(Plain-text document sources)
========================================
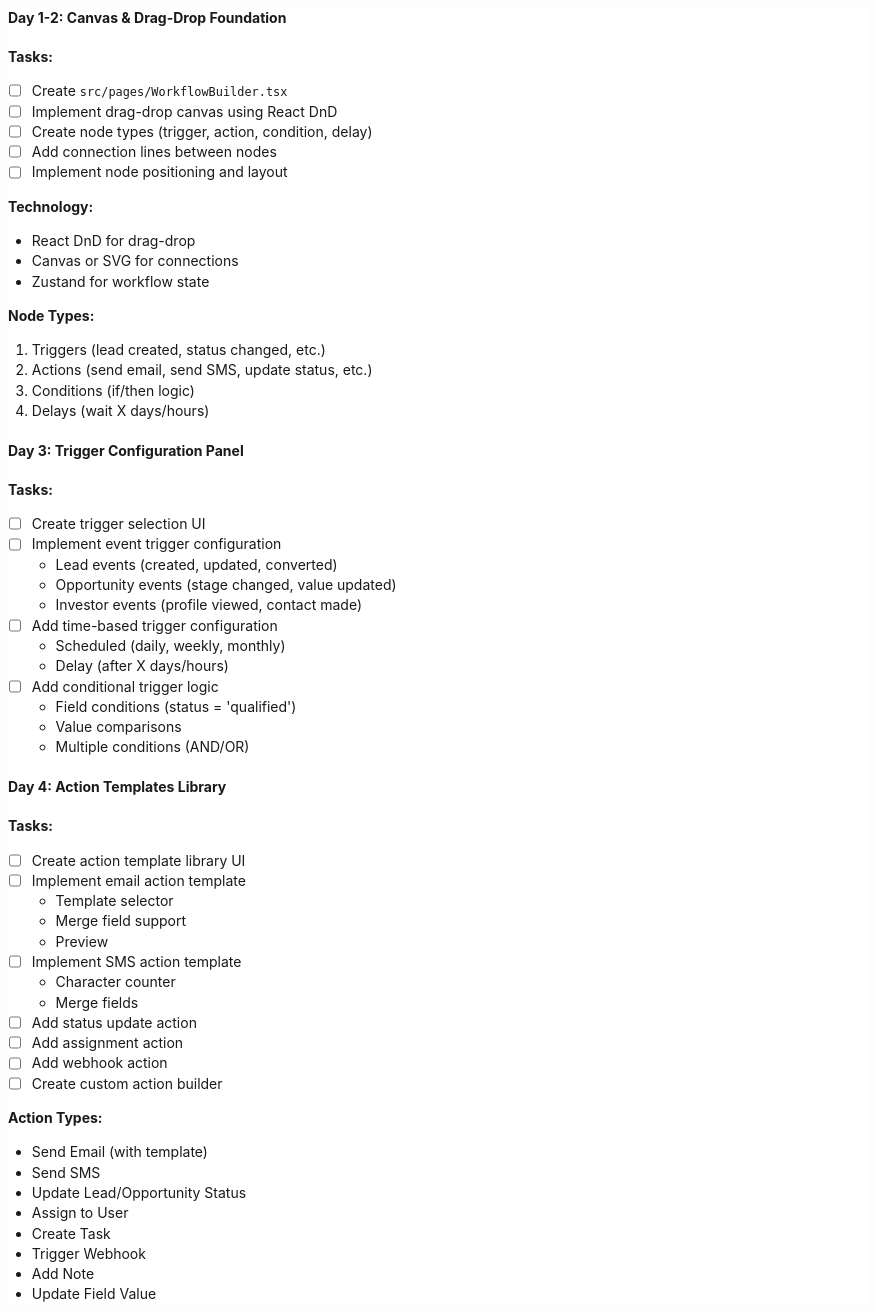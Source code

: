 #### Day 1-2: Canvas & Drag-Drop Foundation
**Tasks:**
- [ ] Create `src/pages/WorkflowBuilder.tsx`
- [ ] Implement drag-drop canvas using React DnD
- [ ] Create node types (trigger, action, condition, delay)
- [ ] Add connection lines between nodes
- [ ] Implement node positioning and layout

**Technology:**
- React DnD for drag-drop
- Canvas or SVG for connections
- Zustand for workflow state

**Node Types:**
1. Triggers (lead created, status changed, etc.)
2. Actions (send email, send SMS, update status, etc.)
3. Conditions (if/then logic)
4. Delays (wait X days/hours)

#### Day 3: Trigger Configuration Panel
**Tasks:**
- [ ] Create trigger selection UI
- [ ] Implement event trigger configuration
  - Lead events (created, updated, converted)
  - Opportunity events (stage changed, value updated)
  - Investor events (profile viewed, contact made)
- [ ] Add time-based trigger configuration
  - Scheduled (daily, weekly, monthly)
  - Delay (after X days/hours)
- [ ] Add conditional trigger logic
  - Field conditions (status = 'qualified')
  - Value comparisons
  - Multiple conditions (AND/OR)

#### Day 4: Action Templates Library
**Tasks:**
- [ ] Create action template library UI
- [ ] Implement email action template
  - Template selector
  - Merge field support
  - Preview
- [ ] Implement SMS action template
  - Character counter
  - Merge fields
- [ ] Add status update action
- [ ] Add assignment action
- [ ] Add webhook action
- [ ] Create custom action builder

**Action Types:**
- Send Email (with template)
- Send SMS
- Update Lead/Opportunity Status
- Assign to User
- Create Task
- Trigger Webhook
- Add Note
- Update Field Value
========================================
## Directions for this task
Using the data above, transcribe the lines that run from the line with "- Value comparisons" to the line with "- [ ] Add webhook action", both ends kept, and output nothing else.

## Reply to the task
  - Value comparisons
  - Multiple conditions (AND/OR)

#### Day 4: Action Templates Library
**Tasks:**
- [ ] Create action template library UI
- [ ] Implement email action template
  - Template selector
  - Merge field support
  - Preview
- [ ] Implement SMS action template
  - Character counter
  - Merge fields
- [ ] Add status update action
- [ ] Add assignment action
- [ ] Add webhook action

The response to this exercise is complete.